Actinia tenebrosa mucin candidates identification and domain structures analysis

Mucin1-like, mucin4-like, and mucin-like were identified in A. tenebrosa. The A. tenebrosa mucin1-like candidate sequences were found to contain a conserved domain architecture similar to MUC1 (Zaretsky & Wreschner, 2013). Additionally, the mucin4-like candidates had domain structures that consisted of NIDO, AMOP, and VWD domains that are part of the conserved architecture of MUC4 (Zaretsky & Wreschner, 2013). Several additional domains were found in A. tenebrosa mucin4-like protein structure including: SEA on the C-terminus, and CUB, ZP and FN3 on the N-terminus. The additional SEA domain needs to be highlighted, as in most previous studies the SEA domain is known to be found in all transmembrane-bound mucins except in MUC4 (Zaretsky & Wreschner, 2013). Zaretsky & Wreschner (2013) proposed that MUC4 originated from a SEA domain-containing ancestor, as did all other transmembrane-bound mucins, but that the SEA domain was lost during evolution. The presence of the SEA domain in cnidarian mucin4-like, could confirm the hypothesis proposed by Zaretsky & Wreschner (2013).

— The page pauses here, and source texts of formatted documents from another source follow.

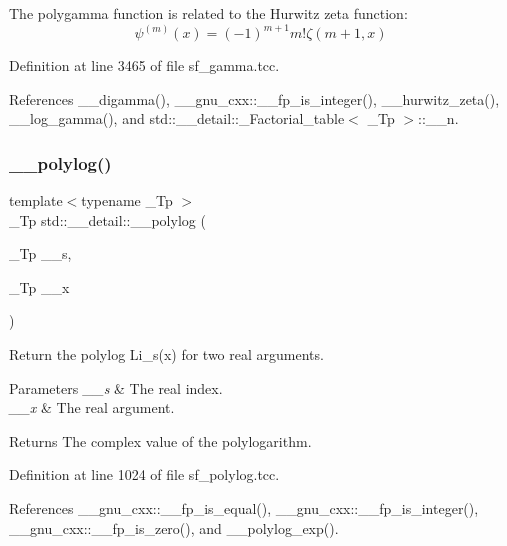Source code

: The polygamma function is related to the Hurwitz zeta function\+: \[ \psi^{(m)}(x) = (-1)^{m+1} m! \zeta(m+1,x) \] 

Definition at line 3465 of file sf\+\_\+gamma.\+tcc.



References \+\_\+\+\_\+digamma(), \+\_\+\+\_\+gnu\+\_\+cxx\+::\+\_\+\+\_\+fp\+\_\+is\+\_\+integer(), \+\_\+\+\_\+hurwitz\+\_\+zeta(), \+\_\+\+\_\+log\+\_\+gamma(), and std\+::\+\_\+\+\_\+detail\+::\+\_\+\+Factorial\+\_\+table$<$ \+\_\+\+Tp $>$\+::\+\_\+\+\_\+n.

\mbox{\label{namespacestd_1_1____detail_a17fb8cea11706f319aaea277188a29c8}} 
\subsubsection{\texorpdfstring{\+\_\+\+\_\+polylog()}{\_\_polylog()}\hspace{0.1cm}{\footnotesize\ttfamily [1/2]}}
{\footnotesize\ttfamily template$<$typename \+\_\+\+Tp $>$ \\
\+\_\+\+Tp std\+::\+\_\+\+\_\+detail\+::\+\_\+\+\_\+polylog (\begin{DoxyParamCaption}\item[{\+\_\+\+Tp}]{\+\_\+\+\_\+s,  }\item[{\+\_\+\+Tp}]{\+\_\+\+\_\+x }\end{DoxyParamCaption})}

Return the polylog Li\+\_\+s(x) for two real arguments.


\begin{DoxyParams}{Parameters}
{\em \+\_\+\+\_\+s} & The real index. \\
\hline
{\em \+\_\+\+\_\+x} & The real argument. \\
\hline
\end{DoxyParams}
\begin{DoxyReturn}{Returns}
The complex value of the polylogarithm. 
\end{DoxyReturn}


Definition at line 1024 of file sf\+\_\+polylog.\+tcc.



References \+\_\+\+\_\+gnu\+\_\+cxx\+::\+\_\+\+\_\+fp\+\_\+is\+\_\+equal(), \+\_\+\+\_\+gnu\+\_\+cxx\+::\+\_\+\+\_\+fp\+\_\+is\+\_\+integer(), \+\_\+\+\_\+gnu\+\_\+cxx\+::\+\_\+\+\_\+fp\+\_\+is\+\_\+zero(), and \+\_\+\+\_\+polylog\+\_\+exp().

The additional CUB, ZP and FN3 domains on the N-terminus were previously recognised in an extracellular matrix protein of corals (Ramos-Silva et al., 2013; Takeuchi et al., 2016). The role of this protein in A. tenebrosa, is still unclear, but they may act as an associated molecule in the mucus layer. The ZP domain is common to several different extracellular proteins, not only mucin. For instance, in N. vectensis the ZP domain is found in other extracellular proteins that have roles as a structural component of the oocyte coat and could contribute to the polymerization of the jelly matrix (Levitan et al., 2015). The ZP domain also plays a role during fertilization, preimplantation and oogenesis in mammals (Levitan et al., 2015). This may indicate an important extracellular or reproductive function of the transmembrane-type mucin4-like proteins in some cnidarian species.

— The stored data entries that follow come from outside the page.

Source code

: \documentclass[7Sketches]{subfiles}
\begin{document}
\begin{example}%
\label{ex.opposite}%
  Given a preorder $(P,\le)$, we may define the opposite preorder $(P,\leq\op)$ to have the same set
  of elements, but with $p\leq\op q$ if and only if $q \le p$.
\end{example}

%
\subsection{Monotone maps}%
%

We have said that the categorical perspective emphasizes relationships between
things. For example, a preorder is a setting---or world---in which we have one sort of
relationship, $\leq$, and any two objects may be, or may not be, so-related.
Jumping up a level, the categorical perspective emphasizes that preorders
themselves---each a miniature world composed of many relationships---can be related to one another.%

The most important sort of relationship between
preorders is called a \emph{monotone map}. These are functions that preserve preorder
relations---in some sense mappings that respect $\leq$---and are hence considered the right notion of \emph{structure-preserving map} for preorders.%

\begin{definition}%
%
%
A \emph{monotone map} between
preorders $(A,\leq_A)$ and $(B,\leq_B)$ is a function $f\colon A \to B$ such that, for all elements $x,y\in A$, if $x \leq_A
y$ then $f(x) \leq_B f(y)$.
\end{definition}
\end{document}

Blasting A. tenebrosa mucin candidates against other non-redundant protein sequences revealed that several mucin genes found in this species had homologs in vertebrate species. This finding is supported by Miller et al. (2007); Putnam et al. (2007) who reported that sea anemone genomes have a similar gene repertoire to vertebrates. The identification of the full-length transmembrane-mucins, mucin1-like and mucin4-like, in A. tenebrosa provides preliminary evidence that the membrane-bound mucins are not restricted to bilaterian taxa. These finding indicate that the diversity of mucins previously reported for phylum Cnidaria (Lang, Hansson & Samuelsson, 2007) was an underestimate.

Actinia tenebrosa mucin candidates diversity among cnidarian species examined

The domain architectures diversity of mucin1-like, mucin4-like and mucin-like gene candidates were present in most other cnidarian species examined (one match from each species). These outcomes provided a better understanding of the diversity of mucins in cnidarians which has previously only been identified in N. vectensis (Lang, Hansson & Samuelsson, 2007), and A. digitifera (Takeuchi et al., 2016). Since the mucin1-like and mucin4-like were conserved across most tested species, it appears that species from phylum Cnidaria have a diverse repertoire of mucin genes present in their genomes.